Report all lines below with the word "jour".

··· DATA EXTRACT ···

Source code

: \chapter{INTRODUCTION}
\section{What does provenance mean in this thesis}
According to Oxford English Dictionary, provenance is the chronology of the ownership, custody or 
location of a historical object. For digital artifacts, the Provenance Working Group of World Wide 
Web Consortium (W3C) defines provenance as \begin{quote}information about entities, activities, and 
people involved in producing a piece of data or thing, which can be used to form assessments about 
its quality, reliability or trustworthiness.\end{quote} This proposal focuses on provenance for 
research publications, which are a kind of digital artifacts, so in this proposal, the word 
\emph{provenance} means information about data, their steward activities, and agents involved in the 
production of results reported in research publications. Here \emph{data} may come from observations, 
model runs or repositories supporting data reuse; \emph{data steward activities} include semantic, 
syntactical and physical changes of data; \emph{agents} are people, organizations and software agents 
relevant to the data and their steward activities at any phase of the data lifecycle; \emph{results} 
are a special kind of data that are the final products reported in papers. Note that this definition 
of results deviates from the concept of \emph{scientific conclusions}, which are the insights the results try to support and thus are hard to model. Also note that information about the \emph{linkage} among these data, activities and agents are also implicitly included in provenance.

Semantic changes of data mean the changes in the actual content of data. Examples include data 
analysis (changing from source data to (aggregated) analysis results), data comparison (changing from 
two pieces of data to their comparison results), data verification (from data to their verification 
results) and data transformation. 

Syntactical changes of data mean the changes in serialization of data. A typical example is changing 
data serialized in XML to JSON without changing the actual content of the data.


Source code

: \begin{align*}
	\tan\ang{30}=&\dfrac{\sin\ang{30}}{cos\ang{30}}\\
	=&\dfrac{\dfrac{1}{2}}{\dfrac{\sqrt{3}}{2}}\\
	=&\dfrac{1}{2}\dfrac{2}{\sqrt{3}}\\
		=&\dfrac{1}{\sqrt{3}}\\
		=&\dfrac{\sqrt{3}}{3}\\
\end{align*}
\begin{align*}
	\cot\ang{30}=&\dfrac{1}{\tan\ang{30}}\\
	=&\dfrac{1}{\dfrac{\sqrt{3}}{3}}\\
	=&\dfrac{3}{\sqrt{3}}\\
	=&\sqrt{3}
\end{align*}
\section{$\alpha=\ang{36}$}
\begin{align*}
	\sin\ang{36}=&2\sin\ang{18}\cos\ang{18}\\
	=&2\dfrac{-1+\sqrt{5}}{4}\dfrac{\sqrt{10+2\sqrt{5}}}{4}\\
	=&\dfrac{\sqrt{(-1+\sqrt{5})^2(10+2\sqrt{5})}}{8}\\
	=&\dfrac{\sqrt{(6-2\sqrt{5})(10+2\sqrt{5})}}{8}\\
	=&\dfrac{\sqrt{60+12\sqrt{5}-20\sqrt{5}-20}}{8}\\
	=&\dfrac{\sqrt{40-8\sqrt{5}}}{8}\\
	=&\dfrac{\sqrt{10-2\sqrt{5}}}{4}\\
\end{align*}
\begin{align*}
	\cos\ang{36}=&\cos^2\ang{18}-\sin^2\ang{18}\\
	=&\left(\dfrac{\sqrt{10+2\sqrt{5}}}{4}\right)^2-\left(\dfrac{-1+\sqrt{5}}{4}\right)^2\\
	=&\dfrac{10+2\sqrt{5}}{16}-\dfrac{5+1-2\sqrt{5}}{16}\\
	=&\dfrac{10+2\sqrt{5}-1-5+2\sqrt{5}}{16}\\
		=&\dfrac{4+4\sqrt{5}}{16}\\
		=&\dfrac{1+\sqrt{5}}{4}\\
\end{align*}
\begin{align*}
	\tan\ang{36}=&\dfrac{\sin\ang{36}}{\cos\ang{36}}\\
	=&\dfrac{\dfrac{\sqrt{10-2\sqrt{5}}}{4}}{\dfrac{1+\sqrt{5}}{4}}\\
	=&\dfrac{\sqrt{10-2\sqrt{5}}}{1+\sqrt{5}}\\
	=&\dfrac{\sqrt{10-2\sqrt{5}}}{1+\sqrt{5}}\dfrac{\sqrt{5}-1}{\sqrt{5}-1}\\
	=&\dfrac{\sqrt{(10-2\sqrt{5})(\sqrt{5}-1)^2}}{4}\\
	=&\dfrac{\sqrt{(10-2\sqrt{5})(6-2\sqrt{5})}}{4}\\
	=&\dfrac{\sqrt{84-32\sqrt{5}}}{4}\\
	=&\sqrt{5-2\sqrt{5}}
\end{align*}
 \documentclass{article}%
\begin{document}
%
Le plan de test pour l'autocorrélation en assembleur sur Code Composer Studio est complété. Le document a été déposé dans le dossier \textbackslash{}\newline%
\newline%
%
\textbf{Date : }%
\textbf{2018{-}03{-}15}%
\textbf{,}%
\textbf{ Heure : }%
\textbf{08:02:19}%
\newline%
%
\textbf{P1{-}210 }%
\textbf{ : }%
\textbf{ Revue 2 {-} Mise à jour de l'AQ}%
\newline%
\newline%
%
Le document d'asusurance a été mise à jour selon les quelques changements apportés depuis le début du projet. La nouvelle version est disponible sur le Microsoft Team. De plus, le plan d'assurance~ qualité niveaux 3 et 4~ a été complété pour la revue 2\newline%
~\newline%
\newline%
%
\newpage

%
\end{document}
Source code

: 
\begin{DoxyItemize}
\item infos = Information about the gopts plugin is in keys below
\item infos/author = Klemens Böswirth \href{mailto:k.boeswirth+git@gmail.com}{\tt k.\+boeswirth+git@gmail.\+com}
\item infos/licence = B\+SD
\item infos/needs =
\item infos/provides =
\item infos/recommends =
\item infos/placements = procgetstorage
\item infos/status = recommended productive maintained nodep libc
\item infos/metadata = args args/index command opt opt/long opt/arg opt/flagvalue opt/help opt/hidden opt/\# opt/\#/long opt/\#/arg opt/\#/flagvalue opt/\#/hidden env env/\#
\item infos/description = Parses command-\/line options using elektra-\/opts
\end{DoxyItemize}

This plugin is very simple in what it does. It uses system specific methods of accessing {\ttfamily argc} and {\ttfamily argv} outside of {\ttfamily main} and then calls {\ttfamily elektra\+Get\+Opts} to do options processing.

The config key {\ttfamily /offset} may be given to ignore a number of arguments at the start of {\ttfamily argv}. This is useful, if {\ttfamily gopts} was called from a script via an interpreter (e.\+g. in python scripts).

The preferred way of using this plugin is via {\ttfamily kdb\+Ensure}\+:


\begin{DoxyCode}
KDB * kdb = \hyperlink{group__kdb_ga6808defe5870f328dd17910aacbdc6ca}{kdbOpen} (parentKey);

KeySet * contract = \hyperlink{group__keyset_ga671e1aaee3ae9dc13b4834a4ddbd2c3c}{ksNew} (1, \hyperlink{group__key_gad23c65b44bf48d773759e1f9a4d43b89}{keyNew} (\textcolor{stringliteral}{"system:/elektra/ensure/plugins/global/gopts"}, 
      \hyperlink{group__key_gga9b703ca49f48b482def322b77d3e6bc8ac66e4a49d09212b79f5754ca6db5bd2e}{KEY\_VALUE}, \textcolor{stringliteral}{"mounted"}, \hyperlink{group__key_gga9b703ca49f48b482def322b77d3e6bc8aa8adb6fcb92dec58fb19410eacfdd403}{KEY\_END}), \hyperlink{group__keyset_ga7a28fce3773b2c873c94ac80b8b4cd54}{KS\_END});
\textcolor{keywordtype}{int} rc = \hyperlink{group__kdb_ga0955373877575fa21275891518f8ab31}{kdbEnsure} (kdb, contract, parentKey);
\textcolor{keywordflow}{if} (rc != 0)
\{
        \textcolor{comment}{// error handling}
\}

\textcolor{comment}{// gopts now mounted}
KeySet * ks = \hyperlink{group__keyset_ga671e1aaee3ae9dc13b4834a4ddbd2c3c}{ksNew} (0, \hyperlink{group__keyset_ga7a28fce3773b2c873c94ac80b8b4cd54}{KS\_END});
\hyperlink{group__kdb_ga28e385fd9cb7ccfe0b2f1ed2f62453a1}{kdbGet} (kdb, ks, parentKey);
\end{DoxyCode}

···

### EXERCISE RESULT
\textbf{ Revue 2 {-} Mise à jour de l'AQ}%
Le document d'asusurance a été mise à jour selon les quelques changements apportés depuis le début du projet. La nouvelle version est disponible sur le Microsoft Team. De plus, le plan d'assurance~ qualité niveaux 3 et 4~ a été complété pour la revue 2\newline%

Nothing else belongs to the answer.